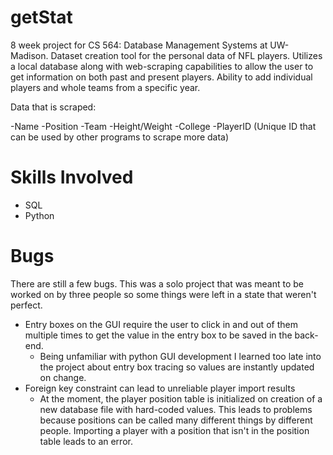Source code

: # getStat
8 week project for CS 564: Database Management Systems at UW-Madison.  Dataset creation tool for the personal data of NFL players.  Utilizes a local database along with web-scraping capabilities to allow the user to get information on both past and present players.  Ability to add individual players and whole teams from a specific year.

Data that is scraped:

-Name
-Position
-Team
-Height/Weight
-College
-PlayerID (Unique ID that can be used by other programs to scrape more data)


# Skills Involved
 - SQL
 - Python
# Bugs
There are still a few bugs.  This was a solo project that was meant to be worked on by three people so some things were left in a state that weren't perfect. 
 - Entry boxes on the GUI require the user to click in and out of them multiple times to get the value in the entry box to be saved in the back-end.  
	 - Being unfamiliar with python GUI development I learned too late into the project about entry box tracing so values are instantly updated on change.
- Foreign key constraint can lead to unreliable player import results
	- At the moment, the player position table is initialized on creation of a new database file with hard-coded values.  This leads to problems because positions can be called many different things by different people.  Importing a player with a position that isn't in the position table leads to an error.
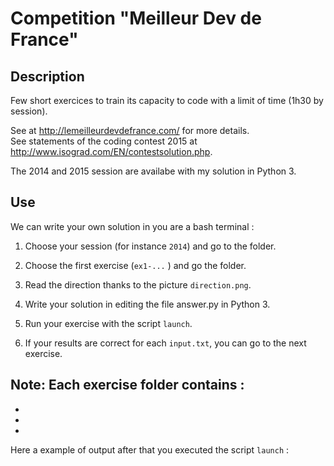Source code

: # Competition "Meilleur Dev de France"

## Description

Few short exercices to train its capacity to code with a limit of time (1h30 by session).  

See at http://lemeilleurdevdefrance.com/ for more details.  
See statements of the coding contest 2015 at http://www.isograd.com/EN/contestsolution.php.  

The 2014 and 2015 session are availabe with my solution in Python 3.

## Use

We can write your own solution in you are a bash terminal :

1) Choose your session (for instance `2014`) and go to the folder.  

2) Choose the first exercise (`ex1-...` ) and go the folder.

2) Read the direction thanks to the picture `direction.png`.

3) Write your solution in editing the file answer.py in Python 3.

4) Run your exercise with the script `launch`.

5) If your results are correct for each `input.txt`, you can go to the next exercise.

**Note**: Each exercise folder contains :
-
-
-
-

Here a example of output after that you executed the script `launch` :

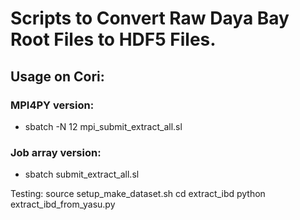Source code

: # Scripts to Convert Raw Daya Bay Root Files to HDF5 Files.

## Usage on Cori:

### MPI4PY version:
* sbatch -N 12 mpi_submit_extract_all.sl 

### Job array version:
* sbatch submit_extract_all.sl

Testing:
source setup_make_dataset.sh
cd extract_ibd
python extract_ibd_from_yasu.py
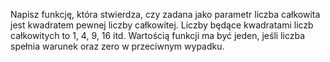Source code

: Napisz funkcję, która stwierdza, czy zadana jako parametr liczba całkowita jest kwadratem pewnej liczby całkowitej. Liczby będące kwadratami liczb całkowitych to 1, 4, 9, 16 itd. Wartością funkcji ma być jeden, jeśli liczba spełnia warunek oraz zero w przeciwnym wypadku.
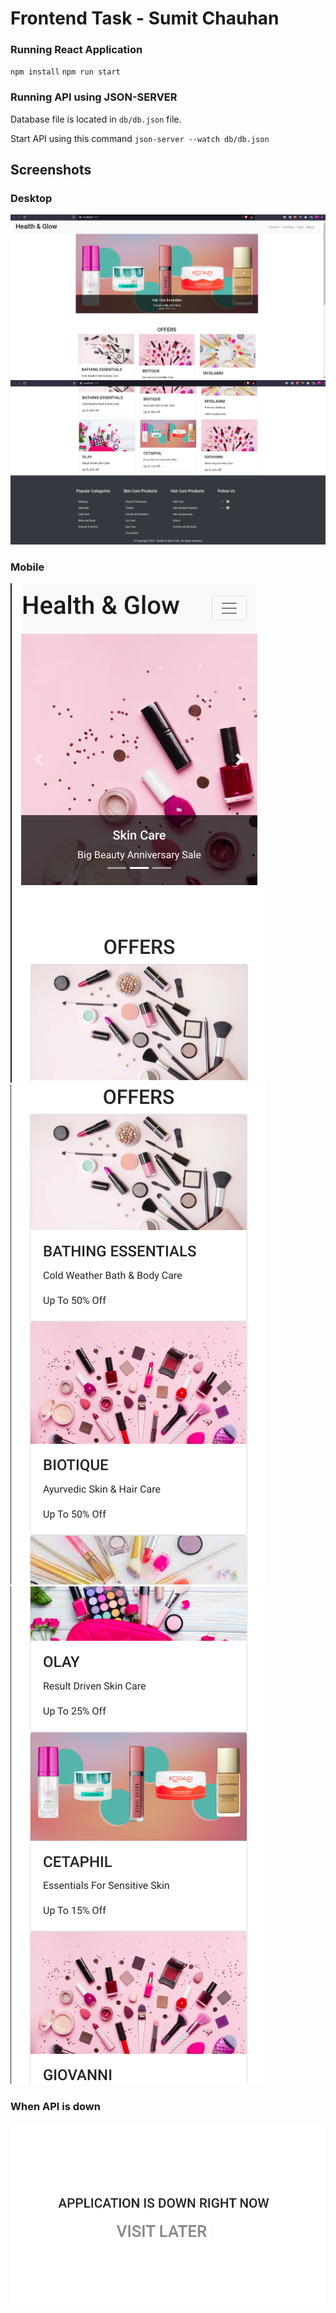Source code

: # Frontend Task - Sumit Chauhan

### Running React Application
`npm install`
`npm run start`

### Running API using JSON-SERVER

Database file is located in `db/db.json` file.

Start API using this command `json-server --watch db/db.json`

## Screenshots
### Desktop
![Desktop 1](https://github.com/codeit13/HnG-Frontend-Task-Sumit/blob/master/screenshots/desktop-1.png)
![Desktop 2](https://github.com/codeit13/HnG-Frontend-Task-Sumit/blob/master/screenshots/desktop-2.png)

### Mobile
![Mobile 1](https://github.com/codeit13/HnG-Frontend-Task-Sumit/blob/master/screenshots/mobile-1.png)
![Mobile 2](https://github.com/codeit13/HnG-Frontend-Task-Sumit/blob/master/screenshots/mobile-2.png)
![Mobile 3](https://github.com/codeit13/HnG-Frontend-Task-Sumit/blob/master/screenshots/mobile-3.png)

### When API is down
![API Down](https://github.com/codeit13/HnG-Frontend-Task-Sumit/blob/master/screenshots/api-down.png)
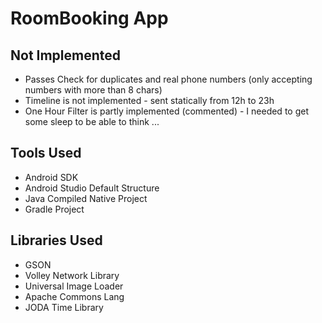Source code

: # RoomBooking App 

## Not Implemented

* Passes Check for duplicates and real phone numbers (only accepting numbers with more than 8 chars)
* Timeline is not implemented - sent statically from 12h to 23h
* One Hour Filter is partly implemented (commented) - I needed to get some sleep to be able to think ... 

## Tools Used

* Android SDK
* Android Studio Default Structure
* Java Compiled Native Project
* Gradle Project

## Libraries Used

* GSON
* Volley Network Library
* Universal Image Loader
* Apache Commons Lang
* JODA Time Library
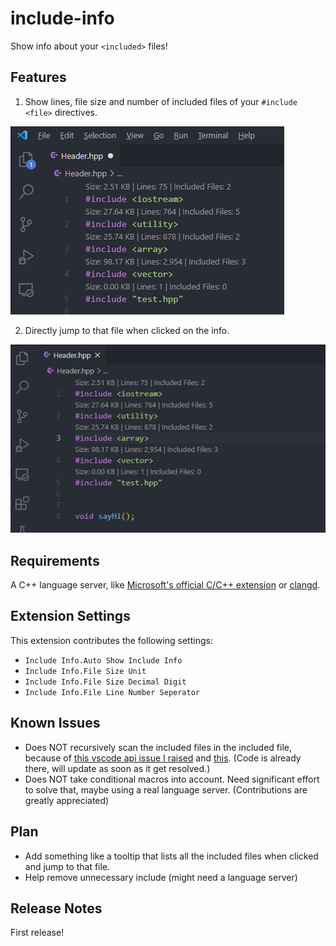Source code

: # include-info
Show info about your `<included>` files!

## Features
1. Show lines, file size and number of included files of your `#include <file>` directives. 

![](screenshots/1.png)

2. Directly jump to that file when clicked on the info.

![](screenshots/GoToHeader.gif)


## Requirements
A C++ language server, like [Microsoft's official C/C++ extension](https://marketplace.visualstudio.com/items?itemName=ms-vscode.cpptools) or [clangd](https://marketplace.visualstudio.com/items?itemName=llvm-vs-code-extensions.vscode-clangd).

## Extension Settings
This extension contributes the following settings:
- `Include Info.Auto Show Include Info`
- `Include Info.File Size Unit`
- `Include Info.File Size Decimal Digit`
- `Include Info.File Line Number Seperator`

## Known Issues
- Does NOT recursively scan the included files in the included file, because of [this vscode api issue I raised](https://github.com/microsoft/vscode/issues/118133) and [this](https://github.com/microsoft/vscode/issues/118085). (Code is already there, will update as soon as it get resolved.)
- Does NOT take conditional macros into account. Need significant effort to solve that, maybe using a real language server. (Contributions are greatly appreciated)

## Plan
- Add something like a tooltip that lists all the included files when clicked and jump to that file.
- Help remove unnecessary include (might need a language server)

## Release Notes
First release!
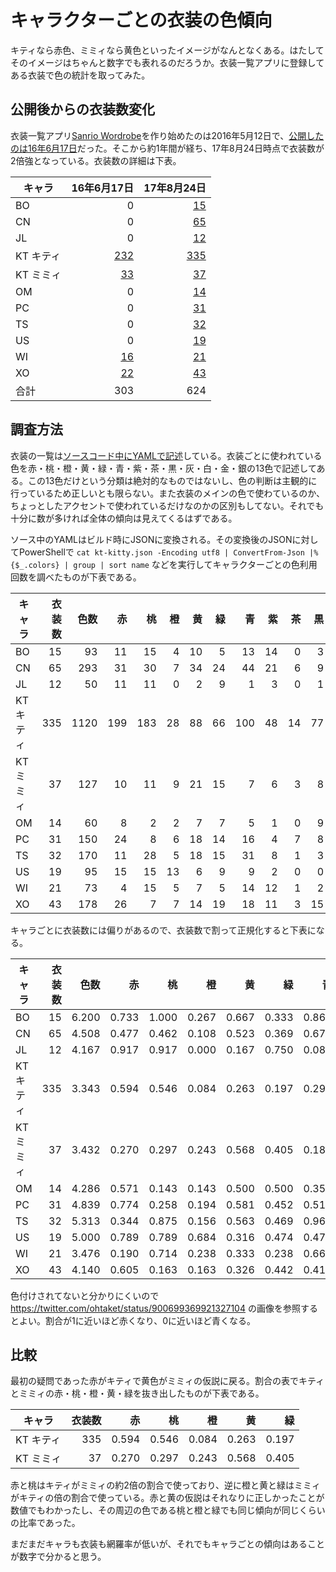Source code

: # キャラクターごとの衣装の色傾向

キティなら赤色、ミミィなら黄色といったイメージがなんとなくある。はたしてそのイメージはちゃんと数字でも表れるのだろうか。衣装一覧アプリに登録してある衣装で色の統計を取ってみた。

## 公開後からの衣装数変化

衣装一覧アプリ[Sanrio Wordrobe](https://ohtake.github.io/sanrio-wardrobe/)を作り始めたのは2016年5月12日で、[公開したのは16年6月17日](https://ameblo.jp/ohtaket/entry-12171693157.html)だった。そこから約1年間が経ち、17年8月24日時点で衣装数が2倍強となっている。衣装数の詳細は下表。

|キャラ|16年6月17日|17年8月24日|
|----|---:|---:|
|BO|0|[15](https://github.com/ohtake/sanrio-wardrobe/blob/blog-20170824/data/bo-ribbon.yaml)|
|CN|0|[65](https://github.com/ohtake/sanrio-wardrobe/blob/blog-20170824/data/cn-cinnamon.yaml)|
|JL|0|[12](https://github.com/ohtake/sanrio-wardrobe/blob/blog-20170824/data/jl-ruby.yaml)|
|KT キティ|[232](https://github.com/ohtake/sanrio-wardrobe/blob/blog-20160617/data/kt-kitty.yaml)|[335](https://github.com/ohtake/sanrio-wardrobe/blob/blog-20170824/data/kt-kitty.yaml)|
|KT ミミィ|[33](https://github.com/ohtake/sanrio-wardrobe/blob/blog-20160617/data/kt-mimmy.yaml)|[37](https://github.com/ohtake/sanrio-wardrobe/blob/blog-20170824/data/kt-mimmy.yaml)|
|OM|0|[14](https://github.com/ohtake/sanrio-wardrobe/blob/blog-20170824/data/om-monkichi.yaml)|
|PC|0|[31](https://github.com/ohtake/sanrio-wardrobe/blob/blog-20170824/data/pc-pochacco.yaml)|
|TS|0|[32](https://github.com/ohtake/sanrio-wardrobe/blob/blog-20170824/data/ts-kikilala.yaml)|
|US|0|[19](https://github.com/ohtake/sanrio-wardrobe/blob/blog-20170824/data/us-usahana.yaml)|
|WI|[16](https://github.com/ohtake/sanrio-wardrobe/blob/blog-20160617/data/wi-mell.yaml)|[21](https://github.com/ohtake/sanrio-wardrobe/blob/blog-20170824/data/wi-mell.yaml)|
|XO|[22](https://github.com/ohtake/sanrio-wardrobe/blob/blog-20160617/data/xo-badtzmaru.yaml)|[43](https://github.com/ohtake/sanrio-wardrobe/blob/blog-20170824/data/xo-badtzmaru.yaml)|
|合計|303|624|

## 調査方法

衣装の一覧は[ソースコード中にYAMLで記述](https://github.com/ohtake/sanrio-wardrobe/tree/blog-20170824/data)している。衣装ごとに使われている色を赤・桃・橙・黄・緑・青・紫・茶・黒・灰・白・金・銀の13色で記述してある。この13色だけという分類は絶対的なものではないし、色の判断は主観的に行っているため正しいとも限らない。また衣装のメインの色で使わているのか、ちょっとしたアクセントで使われているだけなのかの区別もしてない。それでも十分に数が多ければ全体の傾向は見えてくるはずである。

ソース中のYAMLはビルド時にJSONに変換される。その変換後のJSONに対してPowerShellで `cat kt-kitty.json -Encoding utf8 | ConvertFrom-Json |% {$_.colors} | group | sort name` などを実行してキャラクターごとの色利用回数を調べたものが下表である。

|キャラ|衣装数|色数|赤|桃|橙|黄|緑|青|紫|茶|黒|灰|白|金|銀|
|----|---:|---:|---:|---:|---:|---:|---:|---:|---:|---:|---:|---:|---:|---:|---:|
|BO|15|93|11|15|4|10|5|13|14|0|3|0|14|2|2|
|CN|65|293|31|30|7|34|24|44|21|6|9|4|47|20|16|
|JL|12|50|11|11|0|2|9|1|3|0|1|0|11|0|1|
|KT キティ|335|1120|199|183|28|88|66|100|48|14|77|7|220|50|40|
|KT ミミィ|37|127|10|11|9|21|15|7|6|3|8|0|28|7|2|
|OM|14|60|8|2|2|7|7|5|1|0|9|0|10|4|5|
|PC|31|150|24|8|6|18|14|16|4|7|8|1|27|8|9|
|TS|32|170|11|28|5|18|15|31|8|1|3|1|25|12|12|
|US|19|95|15|15|13|6|9|9|2|0|0|0|19|2|5|
|WI|21|73|4|15|5|7|5|14|12|1|2|0|8|0|0|
|XO|43|178|26|7|7|14|19|18|11|3|15|1|30|19|8|

キャラごとに衣装数には偏りがあるので、衣装数で割って正規化すると下表になる。

|キャラ|衣装数|色数|赤|桃|橙|黄|緑|青|紫|茶|黒|灰|白|金|銀|
|----|---:|---:|---:|---:|---:|---:|---:|---:|---:|---:|---:|---:|---:|---:|---:|
|BO|15|6.200|0.733|1.000|0.267|0.667|0.333|0.867|0.933|0.000|0.200|0.000|0.933|0.133|0.133|
|CN|65|4.508|0.477|0.462|0.108|0.523|0.369|0.677|0.323|0.092|0.138|0.062|0.723|0.308|0.246|
|JL|12|4.167|0.917|0.917|0.000|0.167|0.750|0.083|0.250|0.000|0.083|0.000|0.917|0.000|0.083|
|KT キティ|335|3.343|0.594|0.546|0.084|0.263|0.197|0.299|0.143|0.042|0.230|0.021|0.657|0.149|0.119|
|KT ミミィ|37|3.432|0.270|0.297|0.243|0.568|0.405|0.189|0.162|0.081|0.216|0.000|0.757|0.189|0.054|
|OM|14|4.286|0.571|0.143|0.143|0.500|0.500|0.357|0.071|0.000|0.643|0.000|0.714|0.286|0.357|
|PC|31|4.839|0.774|0.258|0.194|0.581|0.452|0.516|0.129|0.226|0.258|0.032|0.871|0.258|0.290|
|TS|32|5.313|0.344|0.875|0.156|0.563|0.469|0.969|0.250|0.031|0.094|0.031|0.781|0.375|0.375|
|US|19|5.000|0.789|0.789|0.684|0.316|0.474|0.474|0.105|0.000|0.000|0.000|1.000|0.105|0.263|
|WI|21|3.476|0.190|0.714|0.238|0.333|0.238|0.667|0.571|0.048|0.095|0.000|0.381|0.000|0.000|
|XO|43|4.140|0.605|0.163|0.163|0.326|0.442|0.419|0.256|0.070|0.349|0.023|0.698|0.442|0.186|

色付けされてないと分かりにくいので <https://twitter.com/ohtaket/status/900699369921327104> の画像を参照するとよい。割合が1に近いほど赤くなり、0に近いほど青くなる。

## 比較

最初の疑問であった赤がキティで黄色がミミィの仮説に戻る。割合の表でキティとミミィの赤・桃・橙・黄・緑を抜き出したものが下表である。

|キャラ|衣装数|赤|桃|橙|黄|緑|
|----|---:|---:|---:|---:|---:|---:|
|KT キティ|335|0.594|0.546|0.084|0.263|0.197|
|KT ミミィ|37|0.270|0.297|0.243|0.568|0.405|

赤と桃はキティがミミィの約2倍の割合で使っており、逆に橙と黄と緑はミミィがキティの倍の割合で使っている。赤と黄の仮説はそれなりに正しかったことが数値でもわかったし、その周辺の色である桃と橙と緑でも同じ傾向が同じくらいの比率であった。

まだまだキャラも衣装も網羅率が低いが、それでもキャラごとの傾向はあることが数字で分かると思う。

◆ **Your instructions**: Pictures are to be left out while the lines from the beginning of the records through the line with "Few short exercices" are copied word for word.

◆ **Solved problem**:
Source code

: # getStat
8 week project for CS 564: Database Management Systems at UW-Madison.  Dataset creation tool for the personal data of NFL players.  Utilizes a local database along with web-scraping capabilities to allow the user to get information on both past and present players.  Ability to add individual players and whole teams from a specific year.

Data that is scraped:

-Name
-Position
-Team
-Height/Weight
-College
-PlayerID (Unique ID that can be used by other programs to scrape more data)


# Skills Involved
 - SQL
 - Python
# Bugs
There are still a few bugs.  This was a solo project that was meant to be worked on by three people so some things were left in a state that weren't perfect. 
 - Entry boxes on the GUI require the user to click in and out of them multiple times to get the value in the entry box to be saved in the back-end.  
	 - Being unfamiliar with python GUI development I learned too late into the project about entry box tracing so values are instantly updated on change.
- Foreign key constraint can lead to unreliable player import results
	- At the moment, the player position table is initialized on creation of a new database file with hard-coded values.  This leads to problems because positions can be called many different things by different people.  Importing a player with a position that isn't in the position table leads to an error.
Source code

: # Competition "Meilleur Dev de France"

## Description

Few short exercices to train its capacity to code with a limit of time (1h30 by session).  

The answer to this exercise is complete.